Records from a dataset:
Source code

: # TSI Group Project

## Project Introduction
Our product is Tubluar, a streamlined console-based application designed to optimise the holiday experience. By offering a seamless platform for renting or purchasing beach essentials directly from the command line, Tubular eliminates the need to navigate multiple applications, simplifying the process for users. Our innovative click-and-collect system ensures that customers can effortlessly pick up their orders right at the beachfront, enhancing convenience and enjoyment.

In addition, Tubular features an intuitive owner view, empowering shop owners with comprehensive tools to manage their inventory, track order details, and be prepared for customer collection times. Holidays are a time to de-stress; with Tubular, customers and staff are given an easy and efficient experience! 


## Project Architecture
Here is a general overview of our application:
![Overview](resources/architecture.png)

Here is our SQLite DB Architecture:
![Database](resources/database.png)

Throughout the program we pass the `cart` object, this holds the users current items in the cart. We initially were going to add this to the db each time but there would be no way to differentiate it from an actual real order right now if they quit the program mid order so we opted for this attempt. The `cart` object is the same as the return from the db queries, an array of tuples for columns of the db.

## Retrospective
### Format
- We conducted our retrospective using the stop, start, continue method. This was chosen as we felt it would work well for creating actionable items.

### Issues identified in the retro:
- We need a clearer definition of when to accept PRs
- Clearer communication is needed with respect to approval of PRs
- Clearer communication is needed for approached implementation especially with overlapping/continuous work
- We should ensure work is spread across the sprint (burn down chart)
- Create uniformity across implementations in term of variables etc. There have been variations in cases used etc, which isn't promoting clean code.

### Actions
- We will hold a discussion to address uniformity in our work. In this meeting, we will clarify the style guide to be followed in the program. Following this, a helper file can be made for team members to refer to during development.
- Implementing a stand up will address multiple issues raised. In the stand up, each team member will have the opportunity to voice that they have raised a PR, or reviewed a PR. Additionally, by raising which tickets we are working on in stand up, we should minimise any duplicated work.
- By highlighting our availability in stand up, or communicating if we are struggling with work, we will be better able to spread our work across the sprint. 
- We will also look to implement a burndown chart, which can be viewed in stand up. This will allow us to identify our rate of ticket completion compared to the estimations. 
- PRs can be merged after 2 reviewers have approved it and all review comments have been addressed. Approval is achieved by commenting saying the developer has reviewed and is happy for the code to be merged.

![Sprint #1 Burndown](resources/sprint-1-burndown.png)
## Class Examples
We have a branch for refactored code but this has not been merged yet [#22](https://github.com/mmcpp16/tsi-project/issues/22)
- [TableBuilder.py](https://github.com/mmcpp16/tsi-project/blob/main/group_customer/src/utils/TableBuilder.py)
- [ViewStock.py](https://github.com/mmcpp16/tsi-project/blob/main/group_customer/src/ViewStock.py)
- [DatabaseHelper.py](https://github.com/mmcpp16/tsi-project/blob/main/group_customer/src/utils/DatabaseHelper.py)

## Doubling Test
---
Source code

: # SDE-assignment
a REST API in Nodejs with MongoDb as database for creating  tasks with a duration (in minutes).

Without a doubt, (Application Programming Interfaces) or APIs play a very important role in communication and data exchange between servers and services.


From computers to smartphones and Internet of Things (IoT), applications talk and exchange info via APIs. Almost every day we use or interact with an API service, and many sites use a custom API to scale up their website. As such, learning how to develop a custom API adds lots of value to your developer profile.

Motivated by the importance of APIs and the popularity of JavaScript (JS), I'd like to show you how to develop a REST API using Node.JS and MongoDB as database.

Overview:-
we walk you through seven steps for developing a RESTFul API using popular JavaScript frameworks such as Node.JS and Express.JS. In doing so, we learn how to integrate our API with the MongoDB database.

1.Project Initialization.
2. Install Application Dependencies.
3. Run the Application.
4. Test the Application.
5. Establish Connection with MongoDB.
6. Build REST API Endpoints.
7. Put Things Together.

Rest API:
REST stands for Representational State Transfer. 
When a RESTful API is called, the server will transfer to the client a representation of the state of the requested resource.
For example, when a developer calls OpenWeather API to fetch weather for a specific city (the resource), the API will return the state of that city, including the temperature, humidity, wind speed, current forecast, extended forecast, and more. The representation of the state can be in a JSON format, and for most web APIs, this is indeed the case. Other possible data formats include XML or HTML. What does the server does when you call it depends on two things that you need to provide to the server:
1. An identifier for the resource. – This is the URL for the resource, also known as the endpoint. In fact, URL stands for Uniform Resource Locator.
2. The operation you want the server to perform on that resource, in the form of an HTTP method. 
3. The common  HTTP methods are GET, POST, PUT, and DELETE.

## EXERCISE
As you read the records above, find each line that contains "have" and copy it.

## RESULT
- Create uniformity across implementations in term of variables etc. There have been variations in cases used etc, which isn't promoting clean code.
- Implementing a stand up will address multiple issues raised. In the stand up, each team member will have the opportunity to voice that they have raised a PR, or reviewed a PR. Additionally, by raising which tickets we are working on in stand up, we should minimise any duplicated work.
- PRs can be merged after 2 reviewers have approved it and all review comments have been addressed. Approval is achieved by commenting saying the developer has reviewed and is happy for the code to be merged.
We have a branch for refactored code but this has not been merged yet [#22](https://github.com/mmcpp16/tsi-project/issues/22)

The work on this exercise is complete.